The findings do not appear to have been validated from other sources such as primary healthcare organisations (PHO) or Māori primary care providers so they may not be accurate. However, these key informants were those deemed responsible for planning, funding or delivering these services. Furthermore there have been multiple audits of long-term condition care that have identified large evidence-practice gaps in New Zealand.
The second response is usually that “our population is different”. While it is true that some DHB populations will have higher rates of chronic diseases due to sociodemographic differences (such as older age structure or serving more disadvantaged populations), we would not expect this to account for the observed variation in the provision of standard care (such as having protocols/guidelines for CHF management).
Clearly not all variation is bad. As AJ Mulley writes: “If all variation were bad, solutions would be easy. The difficulty is in reducing bad variation, which reflects the limits of professional knowledge and failures in its application, while preserving the good variation that makes care patient centred. When we fail, we provide services to patients who don’t need or wouldn’t choose them while we withhold the same services from people who do or would.”4
It is therefore unwarranted variation that is likely to impact on the equity of access to services, the health outcomes of regional populations and the efficient use of resources.

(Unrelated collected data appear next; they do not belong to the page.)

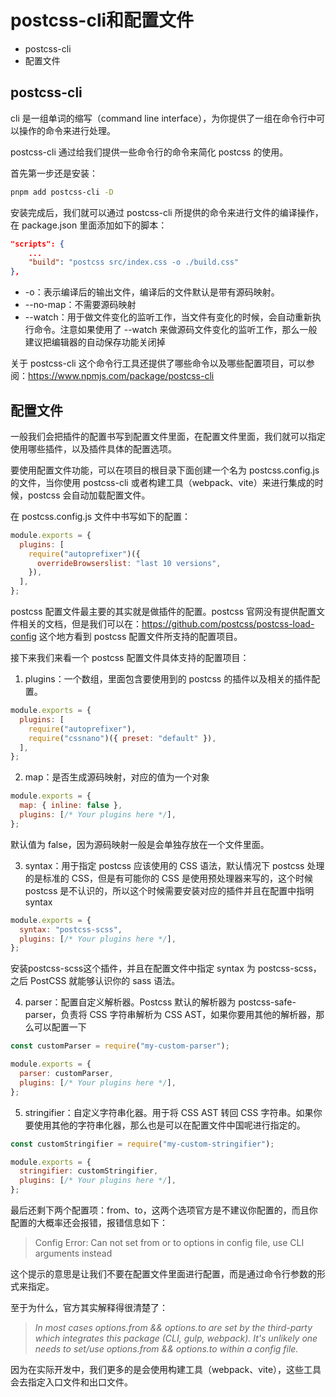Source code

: # postcss-cli和配置文件

- postcss-cli
- 配置文件



## postcss-cli

cli 是一组单词的缩写（command line interface），为你提供了一组在命令行中可以操作的命令来进行处理。

postcss-cli 通过给我们提供一些命令行的命令来简化 postcss 的使用。

首先第一步还是安装：

```bash
pnpm add postcss-cli -D
```

安装完成后，我们就可以通过 postcss-cli 所提供的命令来进行文件的编译操作，在 package.json 里面添加如下的脚本：

```json
"scripts": {
  	...
    "build": "postcss src/index.css -o ./build.css"
},
```

- -o：表示编译后的输出文件，编译后的文件默认是带有源码映射。
- --no-map：不需要源码映射
- --watch：用于做文件变化的监听工作，当文件有变化的时候，会自动重新执行命令。注意如果使用了 --watch 来做源码文件变化的监听工作，那么一般建议把编辑器的自动保存功能关闭掉

关于 postcss-cli 这个命令行工具还提供了哪些命令以及哪些配置项目，可以参阅：https://www.npmjs.com/package/postcss-cli



## 配置文件

一般我们会把插件的配置书写到配置文件里面，在配置文件里面，我们就可以指定使用哪些插件，以及插件具体的配置选项。

要使用配置文件功能，可以在项目的根目录下面创建一个名为 postcss.config.js 的文件，当你使用 postcss-cli 或者构建工具（webpack、vite）来进行集成的时候，postcss 会自动加载配置文件。

在 postcss.config.js 文件中书写如下的配置：

```js
module.exports = {
  plugins: [
    require("autoprefixer")({
      overrideBrowserslist: "last 10 versions",
    }),
  ],
};
```

postcss 配置文件最主要的其实就是做插件的配置。postcss 官网没有提供配置文件相关的文档，但是我们可以在：https://github.com/postcss/postcss-load-config 这个地方看到 postcss 配置文件所支持的配置项目。

接下来我们来看一个 postcss 配置文件具体支持的配置项目：

1. plugins：一个数组，里面包含要使用到的 postcss 的插件以及相关的插件配置。

```js
module.exports = {
  plugins: [
    require("autoprefixer"),
    require("cssnano")({ preset: "default" }),
  ],
};
```

2. map：是否生成源码映射，对应的值为一个对象

```js
module.exports = {
  map: { inline: false },
  plugins: [/* Your plugins here */],
};
```

默认值为 false，因为源码映射一般是会单独存放在一个文件里面。

3. syntax：用于指定 postcss 应该使用的 CSS 语法，默认情况下 postcss 处理的是标准的 CSS，但是有可能你的 CSS 是使用预处理器来写的，这个时候 postcss 是不认识的，所以这个时候需要安装对应的插件并且在配置中指明 syntax

```js
module.exports = {
  syntax: "postcss-scss",
  plugins: [/* Your plugins here */],
};
```

安装postcss-scss这个插件，并且在配置文件中指定 syntax 为 postcss-scss，之后 PostCSS 就能够认识你的 sass 语法。

4. parser：配置自定义解析器。Postcss 默认的解析器为 postcss-safe-parser，负责将 CSS 字符串解析为 CSS AST，如果你要用其他的解析器，那么可以配置一下

```js
const customParser = require("my-custom-parser");

module.exports = {
  parser: customParser,
  plugins: [/* Your plugins here */],
};
```

5. stringifier：自定义字符串化器。用于将 CSS AST 转回 CSS 字符串。如果你要使用其他的字符串化器，那么也是可以在配置文件中国呢进行指定的。

```js
const customStringifier = require("my-custom-stringifier");

module.exports = {
  stringifier: customStringifier,
  plugins: [/* Your plugins here */],
};
```

最后还剩下两个配置项：from、to，这两个选项官方是不建议你配置的，而且你配置的大概率还会报错，报错信息如下：

> Config Error: Can not set from or to options in config file, use CLI arguments instead

这个提示的意思是让我们不要在配置文件里面进行配置，而是通过命令行参数的形式来指定。

至于为什么，官方其实解释得很清楚了：

>*In most cases options.from && options.to are set by the third-party which integrates this package (CLI, gulp, webpack). It's unlikely one needs to set/use options.from && options.to within a config file.*

因为在实际开发中，我们更多的是会使用构建工具（webpack、vite），这些工具会去指定入口文件和出口文件。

So why the problem with long-term conditions? It is widely understood that these chronic diseases are eminently preventable by addressing shared risk factors, mainly tobacco use, unhealthy diet and physical inactivity.5 It has been estimated that appropriate evidence-based lifestyle and medical treatment could reduce future CVD events by more than 50% in well-targeted and well-treated adult patients.6 However, these interventions are dependent on several key factors; accurate identification of high-risk patients; systematic offering of interventions to these patients and; long-term self-management and maintenance.
This requires a system of care that links patients through the continuum of health from initial screening, risk factor advice and monitoring, medical and surgical interventions, rehabilitation until end-of-life care. Health systems have been slow to provide this patient-centred life course approach. We have tended to see health services defined by buildings and location rather than the patient journey and co-ordination of care across these services.
The cost of the lack of co-ordination, lack of attention to the fidelity by which evidence-based processes are undertaken are huge.7 They result in patient harm, waste, inequity, failure to prevent the preventable and variation in outcomes. A 2004 report from the US reported that “the abyss between what physicians know should be done for patients and what is actually done accounts for more than $9 billion per year in lost productivity and nearly $2 billion per year in hospital costs.”8 While the magnitude will be different in New Zealand, there will be a large cost (and opportunity cost) daily accruing from the evidence-practice gaps.
A recent Kings Fund report indicated that “the first step in addressing unwarranted variations in healthcare is the systematic and routine collation and publication of data on such variation.”9 However, it is well known that knowledge of variation does not necessarily lead to action and there is little evidence that publication of comparative information on health services will result in improvements.10 Without action, the analyses of variation are pointless activities- akin to revving a car in neutral. The question remains how the ABCC study can be used to drive improvement.
Notably in the United States and United Kingdom, improvement has been driven down ‘selection’, ‘change’ and ‘reputation’ pathways.11,12 ‘Selection’ refers to patients making choices between providers and thus incentivising commercial entities to improve and so attract more patients. Clearly this doesn’t fit the New Zealand delivery system very well. The ‘change’ pathway relates to health professional intrinsic motivation to improve their care. Here local audits of care, measured against agreed standards are important practice improvement tools.
The ABCC study reported audit activities in the five long-term conditions and while this varied by condition was notably underutilised for patient self-management programmes. The ‘reputation’ pathway is an extrinsic mechanism whereby dissemination of information on performance drives change through a desire to improve one’s reputation compared to others. The ABCC study does not name DHBs but given the huge and growing burden of long-term conditions in New Zealand—open and transparent accountability in providing standard practice would seem reasonable.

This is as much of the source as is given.